Meeting up with the Studio Museum in Harlem/Resumes with Lisa Dowd
Jul 11, 2012
On Wednesday July 11, Youth Insights teens started out the day meeting with other NYC high school students enrolled in Expanding The Walls, a photography-based program at the Studio Museum in Harlem. We played a few name games, and since we are all art-oriented teenagers, the ice was quickly broken. It was very interesting to hear the overlapping aspects of our two programs as well as the differences. Once we had been acquainted, we ventured out of the Youth Insights building and into the Sharon Hayes exhibition Sharon Hayes: There's So Much I Want to Say to You. Hayes’s work examines free speech, activism, and political outrage through performance, installation, and video. We first gathered around an installation of flyers that Hayes had found and re-created. Each flyer advertised a different event meant to address or protest a social issue. We were asked to gather into groups, pick a flyer and present it as our own cause, as if we were promoting the event to other teens.
After that activity, our groups dispersed throughout the exhibition and closely examined different pieces. We were then given a sheet with questions that provoked discussion. My group looked at a video of Hayes reciting a speech by Patty Hearst appealing to her parents to cooperate with her kidnappers. Hearst was a California-born heiress kidnapped in the 1970s by the Symbionese Liberation Army, who held her hostage until her parents distributed food among Bay Area residents living at or near the poverty level. Hayes memorized the speech, and when she fumbled in her memorization, voices in the background corrected her. My group decided that this gave the piece a feeling of someone else speaking for you, or being forced to speak someone else’s thoughts. We were then asked to think for each other, which very much reflected our reaction to the video. In other words, we were asked to answer questions such as “what would the person to the right think of this piece of artwork?”

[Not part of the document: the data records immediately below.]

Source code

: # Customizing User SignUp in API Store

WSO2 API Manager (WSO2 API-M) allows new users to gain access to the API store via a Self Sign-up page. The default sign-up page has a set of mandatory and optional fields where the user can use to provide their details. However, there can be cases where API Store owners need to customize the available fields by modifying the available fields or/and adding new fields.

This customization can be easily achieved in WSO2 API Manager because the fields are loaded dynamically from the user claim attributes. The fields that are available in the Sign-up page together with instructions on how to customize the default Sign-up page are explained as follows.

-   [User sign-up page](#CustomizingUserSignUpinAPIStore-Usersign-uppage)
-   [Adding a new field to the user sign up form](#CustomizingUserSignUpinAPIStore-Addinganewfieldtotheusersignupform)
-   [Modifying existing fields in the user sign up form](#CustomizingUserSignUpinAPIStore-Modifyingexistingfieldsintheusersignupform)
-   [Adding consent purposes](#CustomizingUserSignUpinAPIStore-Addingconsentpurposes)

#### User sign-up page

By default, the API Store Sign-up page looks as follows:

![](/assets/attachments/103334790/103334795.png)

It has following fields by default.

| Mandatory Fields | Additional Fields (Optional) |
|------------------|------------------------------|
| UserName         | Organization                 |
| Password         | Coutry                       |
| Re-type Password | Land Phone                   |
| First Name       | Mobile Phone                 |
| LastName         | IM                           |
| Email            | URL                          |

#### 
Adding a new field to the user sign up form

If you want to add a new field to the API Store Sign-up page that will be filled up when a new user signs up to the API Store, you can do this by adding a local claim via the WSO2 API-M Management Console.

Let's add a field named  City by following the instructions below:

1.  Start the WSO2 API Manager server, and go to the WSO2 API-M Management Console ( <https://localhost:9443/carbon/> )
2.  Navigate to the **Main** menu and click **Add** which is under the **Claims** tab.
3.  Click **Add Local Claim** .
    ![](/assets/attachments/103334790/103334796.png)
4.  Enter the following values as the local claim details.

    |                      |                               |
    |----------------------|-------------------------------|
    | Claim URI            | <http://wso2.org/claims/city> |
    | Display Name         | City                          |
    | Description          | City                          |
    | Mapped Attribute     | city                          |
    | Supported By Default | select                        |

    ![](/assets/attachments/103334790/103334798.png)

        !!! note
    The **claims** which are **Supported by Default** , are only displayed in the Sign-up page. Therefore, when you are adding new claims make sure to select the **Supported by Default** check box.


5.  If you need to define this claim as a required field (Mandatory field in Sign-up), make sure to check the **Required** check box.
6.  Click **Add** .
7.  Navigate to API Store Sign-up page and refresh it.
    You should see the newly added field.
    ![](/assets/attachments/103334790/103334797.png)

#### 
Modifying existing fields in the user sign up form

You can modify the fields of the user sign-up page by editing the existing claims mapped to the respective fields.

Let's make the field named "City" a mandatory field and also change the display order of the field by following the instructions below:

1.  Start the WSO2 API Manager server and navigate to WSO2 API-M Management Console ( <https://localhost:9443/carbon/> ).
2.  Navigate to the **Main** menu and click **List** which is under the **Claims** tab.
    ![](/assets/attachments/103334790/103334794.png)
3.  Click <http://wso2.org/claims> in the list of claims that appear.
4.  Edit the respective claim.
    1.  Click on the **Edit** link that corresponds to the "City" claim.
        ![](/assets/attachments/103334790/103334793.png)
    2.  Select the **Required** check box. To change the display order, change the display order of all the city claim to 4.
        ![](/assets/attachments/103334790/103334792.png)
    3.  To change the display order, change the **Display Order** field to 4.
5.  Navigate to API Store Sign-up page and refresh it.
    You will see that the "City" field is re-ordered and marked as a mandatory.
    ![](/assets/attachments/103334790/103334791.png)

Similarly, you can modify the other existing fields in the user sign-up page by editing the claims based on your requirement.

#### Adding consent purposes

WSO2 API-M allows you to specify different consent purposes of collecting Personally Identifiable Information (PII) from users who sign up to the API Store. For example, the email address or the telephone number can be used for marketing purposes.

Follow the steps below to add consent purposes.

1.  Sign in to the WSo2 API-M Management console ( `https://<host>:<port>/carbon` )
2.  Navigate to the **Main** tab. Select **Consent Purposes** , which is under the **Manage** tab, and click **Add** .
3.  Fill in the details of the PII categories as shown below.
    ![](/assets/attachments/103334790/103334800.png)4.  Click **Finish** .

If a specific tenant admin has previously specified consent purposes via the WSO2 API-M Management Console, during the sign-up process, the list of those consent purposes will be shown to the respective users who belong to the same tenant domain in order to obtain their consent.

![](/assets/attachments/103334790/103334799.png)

After saying goodbye to the ETW teens, we convened in the Whitney Studio. There we met with the Whitney’s Human Resources Manager Lisa Dowd. Ms. Dowd gave us constructive advice on résumé and cover letter writing, interviewing, and the overall process of finding a job. I found this extremely helpful because she geared her advice to jobs in the art world which was more relevant and specific than general advice for interviews and résumés. I know that I will use this advice well beyond graduating high school and college.